Молитва в серый день
Пахнет нежно тиной, тиной. Всех море любит. Близко греет Божья воля. Бог, создавший эту дюну, Бог, Покровитель, помоги мне – я нехитрый. Боже верный серой дюны, ты бережешь твоих серых птичек на песке. Я нехитрый, а врагов у меня много. Я вроде птицы, помоги мне.
А не знаешь, что от единой мечты твоей родятся бури? А не знаешь, что от иной единой чистой мечты родятся бури?!.
Ночь
Ночью таяло. Небо стояло совсем раскрытое. Шел дождик. Нет, капал туман. У фонарей нависали, мерцая, почки на почти невидимых голых прутьях. Распускалась весна. Едва-едва поверила душа и стояла совсем обнаженная, добрая и глубоко поверила всему. Всякий мог ее ранить, если б ее не укрывала тайна ночи. Была с весной. Пар поднимался, землей пахло, шел дождик.
* * *
– Любишь ли ты песок?
– Люблю, он мягкий.
– Любишь ли ты сосну?
– Люблю, если к ней прижмешься щекой с солнечной стороны – она теплая…
– А ты любишь лошадь?
– Люблю. У нее милые ноздри.
– Ты любишь ли море?
– Да. Я заметил, в тихие дни оно любит меня.
– Ты любишь ли землю?
– Как вы можете это спрашивать, ведь она… она – мне мать!
· · · · · · · · · ·
Когда я смотрю на звездное небо, я думаю: так ли добры духи других звезд, как добра земля.
И мне хочется заплакать от сочувствия к ней: у нее постоянно что-нибудь отнимают.
Я хочу защищать ее.
Я буду защищать ее!
* * *
Как флаг, как накрененный вымпел мчится в синем небе, так помчалась ты навстречу ветру, моя весна.
Я знаю, ты веришь в меня. Ты веришь, что если я сижу нелепо целый день в лесу, уткнувшись глазами в кочку, и будто ничего не делаю, то это неспроста, недаром. Что если я говорю о неудачах, то это перед самыми искренними усилиями.

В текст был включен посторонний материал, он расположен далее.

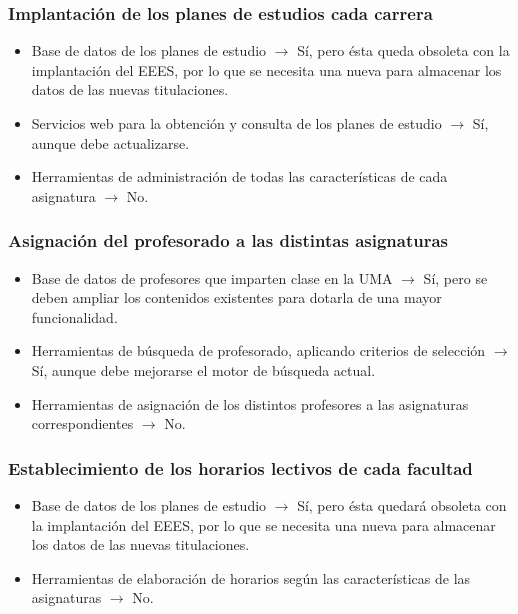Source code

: \documentclass[11pt,a4paper,spanish,twoside]{report}
\begin{document}
\subsubsection{Implantación de los planes de estudios cada carrera}
\begin{itemize}
\item Base de datos de los planes de estudio $\to$ Sí, pero ésta queda
  obsoleta con la implantación del EEES, por lo que se
  necesita una nueva para almacenar los datos de las nuevas titulaciones. 
\item Servicios web para la obtención y consulta de los planes de estudio
  $\to$ Sí, aunque debe actualizarse. 
\item Herramientas de administración de todas las características de cada
  asignatura $\to$ No. 
\end{itemize}

\subsubsection{Asignación del profesorado a las distintas asignaturas}
\begin{itemize}
\item Base de datos de profesores que imparten clase en la UMA $\to$ Sí, pero
  se deben ampliar los contenidos existentes para dotarla de una mayor
  funcionalidad. 
\item Herramientas de búsqueda de profesorado, aplicando criterios de
  selección $\to$ Sí, aunque debe mejorarse el motor de búsqueda actual. 
\item Herramientas de asignación de los distintos profesores a las
  asignaturas correspondientes $\to$ No.
\end{itemize}

\subsubsection{Establecimiento de los horarios lectivos de cada facultad}
\begin{itemize}
\item Base de datos de los planes de estudio $\to$ Sí, pero ésta quedará
  obsoleta con la implantación del EEES, por lo que se
  necesita una nueva para almacenar los datos de las nuevas titulaciones. 
\item Herramientas de elaboración de horarios según las características de
  las asignaturas $\to$ No. 
\end{itemize}
\end{document}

Ты веришь в меня, ты веришь так, что умеешь ждать за меня. Веришь, когда я сам в себя не верю, и – когда верю в себя, как в Бога! Никогда ты не сердишься на меня за это! А люди вообще за это сердятся.
Ты веришь, дай тебе Бог ветер родной и родную землю. На родной нам земле ходят островерхие мохнатые вершины. На родной нам – лесные дали без конца раскрьшаются, вершины острые в небо смельчаками умчались, – ходят по ветру над теплым картофельным полем.
На родной нам земле – иные зори и иной ветер.
Вдвоем
– Надо быть чистой искренней душой, чтобы стать рыцарем.
– Что же ты делаешь, чтобы исправиться?
– Я по утрам выхожу к молодой сосне и меряю свое нынешнее ощущение чистоты с ее высотой, – но это почти жестоко…
И ты это мне рассказал! Теперь я вижу, какой ты…
* * *
Ты веришь в меня?
– Я верю в тебя. -
А если они все будут против меня?
Ну да, какой же ты, я верю в тебя.
Если все мои поступки будут позорно против меня?
Я же верю в тебя!
В небо улетает, улетает ласточка – кружится от счастья. На дюне пасмурно, серо и тихо.
Куличек льнет к песку.
Адажио
На берегу дюны две сосны имеют форму чаши. Бока золотой божеской чаши – нарисованы их расходящимися стволами. Пока стволы возносятся вместе – это ее подножие. Верхние края разогнуты в облака печальным разгибом приморской страны. В клочковатой хвое – вихри.
Мы назвали эту чашу – чашей глубины, чашей задумчивости и верности.
Этюд молодой сосновой рощи над взморьем
Пасмурное сиреневое небо – вечереет, какие они стройные!
Я вас люблю за то, что вы крылатые, а крылатость ваша еще с пушком первой молодости. Этот пушок золотистый, звенящий, а ваши крылья, ваши крылья над морем.
Море синее и далекое – полоса, до которой летят дерзновенья, а дальше – они сливаются с синью, и я не знаю, дальше мечта или синь лежит.
И не надо, не все ли равно! Пушок юных, крылатых героев звенит, а их стройность иногда немного кривоватая, – нежданная, как ранний рост.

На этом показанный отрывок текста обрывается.